SNARE proteins play a central role in nearly all intracellular fusion reactions; fusion is thermodynamically driven by formation of trans-SNARE complexes (SNAREpins) through pairing of vesicle-associated v-SNAREs with complementary t-SNAREs on target membranes. However, the number of SNARE complexes required for fusion is unknown and there is controversy about whether additional proteins maybe required to account for the speed with which fusion can occur in cells. Small unilamellar vesicles containing the synaptic/exocytic v-SNAREs VAMP/synaptobrevin fuse rapidly with planar, supported bilayers containing the synaptic/exocytic t-SNARE syntaxin-SNAP25, with single fusion events occurring in ∼10 ms to seconds. However, in previous reports the SNAP25 subunit of the t-SNARE was not required, or an artificial peptide was needed, raising questions about the physiological relevance of these results.
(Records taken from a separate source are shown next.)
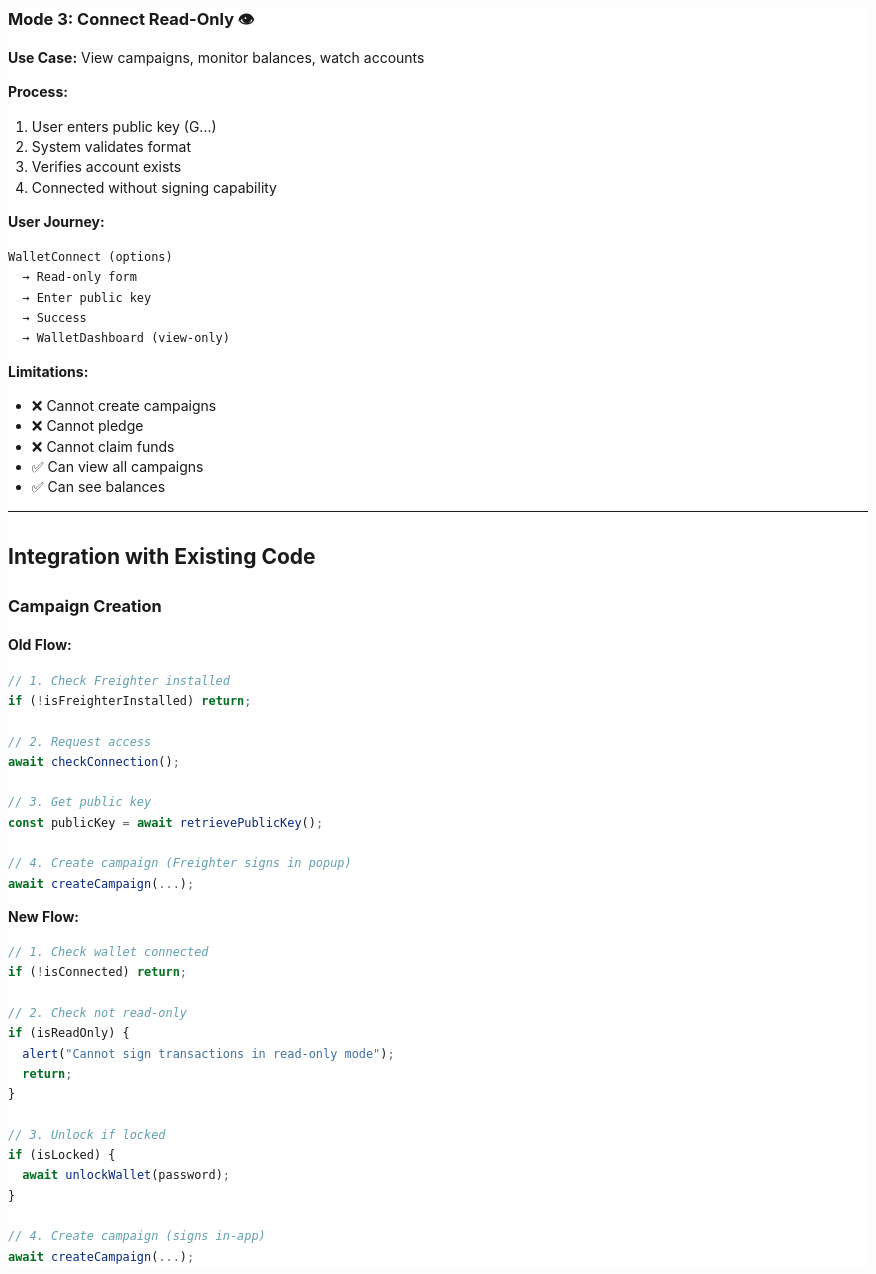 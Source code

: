 
### Mode 3: Connect Read-Only 👁️

**Use Case:** View campaigns, monitor balances, watch accounts

**Process:**
1. User enters public key (G...)
2. System validates format
3. Verifies account exists
4. Connected without signing capability

**User Journey:**
```
WalletConnect (options)
  → Read-only form
  → Enter public key
  → Success
  → WalletDashboard (view-only)
```

**Limitations:**
- ❌ Cannot create campaigns
- ❌ Cannot pledge
- ❌ Cannot claim funds
- ✅ Can view all campaigns
- ✅ Can see balances

---

## Integration with Existing Code

### Campaign Creation

**Old Flow:**
```javascript
// 1. Check Freighter installed
if (!isFreighterInstalled) return;

// 2. Request access
await checkConnection();

// 3. Get public key
const publicKey = await retrievePublicKey();

// 4. Create campaign (Freighter signs in popup)
await createCampaign(...);
```

**New Flow:**
```javascript
// 1. Check wallet connected
if (!isConnected) return;

// 2. Check not read-only
if (isReadOnly) {
  alert("Cannot sign transactions in read-only mode");
  return;
}

// 3. Unlock if locked
if (isLocked) {
  await unlockWallet(password);
}

// 4. Create campaign (signs in-app)
await createCampaign(...);
``` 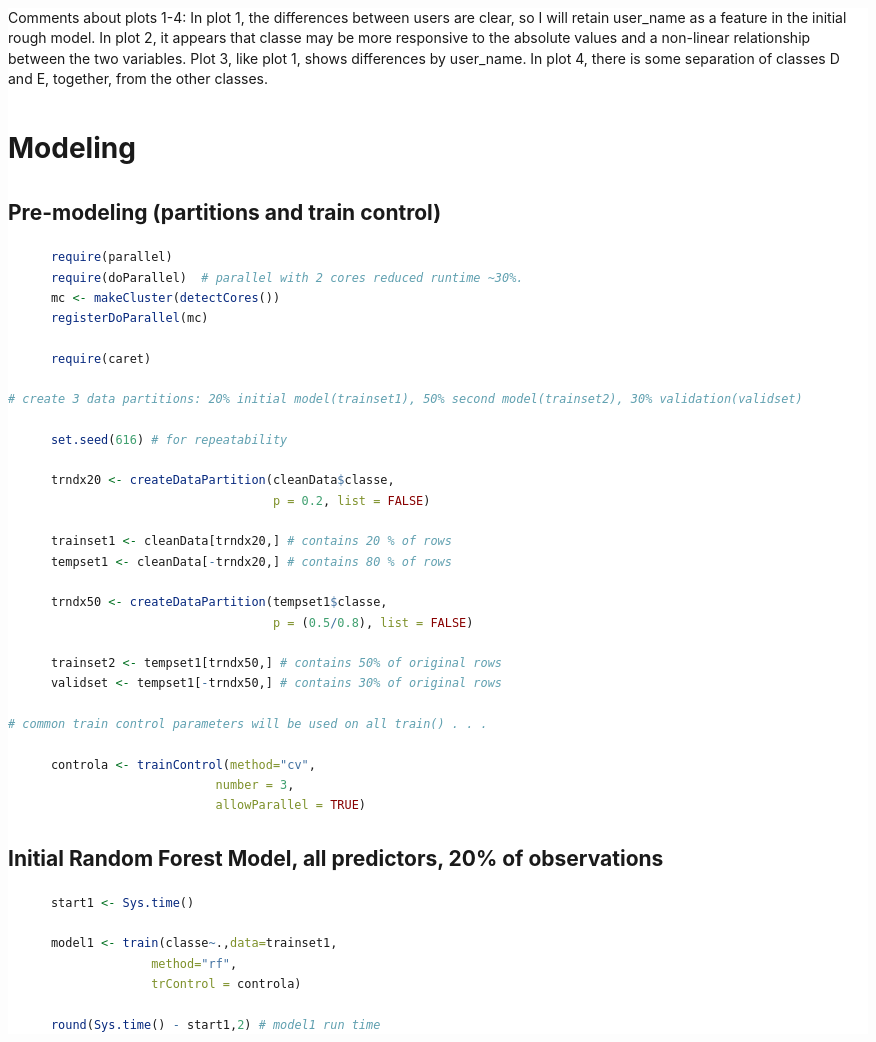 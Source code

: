 Comments about plots 1-4: In plot 1, the differences between users are clear, so I will retain user_name as a feature in the initial rough model. In plot 2, it appears that classe may be more responsive to the absolute values and a non-linear relationship between the two variables. Plot 3, like plot 1, shows differences by user_name. In plot 4, there is some separation of classes D and E, together, from the other classes.

# Modeling

## Pre-modeling (partitions and train control)


```r
      require(parallel)  
      require(doParallel)  # parallel with 2 cores reduced runtime ~30%.
      mc <- makeCluster(detectCores())
      registerDoParallel(mc)

      require(caret)
      
# create 3 data partitions: 20% initial model(trainset1), 50% second model(trainset2), 30% validation(validset)
      
      set.seed(616) # for repeatability
      
      trndx20 <- createDataPartition(cleanData$classe,
                                     p = 0.2, list = FALSE)
       
      trainset1 <- cleanData[trndx20,] # contains 20 % of rows
      tempset1 <- cleanData[-trndx20,] # contains 80 % of rows
       
      trndx50 <- createDataPartition(tempset1$classe,
                                     p = (0.5/0.8), list = FALSE)

      trainset2 <- tempset1[trndx50,] # contains 50% of original rows
      validset <- tempset1[-trndx50,] # contains 30% of original rows
      
# common train control parameters will be used on all train() . . .
      
      controla <- trainControl(method="cv", 
                             number = 3, 
                             allowParallel = TRUE)
```

## Initial Random Forest Model, all predictors, 20% of observations


```r
      start1 <- Sys.time()
      
      model1 <- train(classe~.,data=trainset1, 
                    method="rf",
                    trControl = controla)
      
      round(Sys.time() - start1,2) # model1 run time
```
We now include a lipid-linked polymer chain in both bilayers whose size and density mimic that of bulk membrane proteins that need to be cleared before fusion in physiological settings. The result is that SNAP25 dependence is restored but rapid fusion (mean delay after docking of 130 ms) remains. A dramatic drop in the overall fusion rate occurs as the number of v-SNAREs per vesicle is reduced below a threshold of 5-10 externally-oriented v-SNAREs per vesicle, directly establishing this as the minimum number required for rapid fusion. The distribution of delay times for fusion following docking by the first SNAREpin appears to be limited by the time required for additional t-SNAREs to diffuse to the docking site, and implies that 5-10 t-SNAREs must be recruited to achieve fusion, closely matching the v-SNARE requirement.